## What is needed
Supply the number of lines in the data below that hold "사용하여", and let that number be the whole answer.

(Document images with source code)
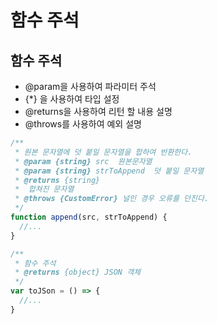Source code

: # 함수 주석
## 함수 주석

- @param을 사용하여 파라미터 주석
- {*} 을 사용하여 타입  설정
- @returns을 사용하여 리턴 할 내용 설명
- @throws를 사용하여 예외 설명

```jsx
/**
 * 원본 문자열에 덧 붙일 문자열을 합하여 반환한다. 
 * @param {string} src  원본문자열
 * @param {string} strToAppend  덧 붙일 문자열
 * @returns {string}
 *  합쳐진 문자열
 * @throws {CustomError} 널인 경우 오류를 던진다.
 */
function append(src, strToAppend) {
  //...
}
```

```jsx
/**
 * 함수 주석 
 * @returns {object} JSON 객체
 */
var toJSon = () => {
  //...
}
```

## Answer
4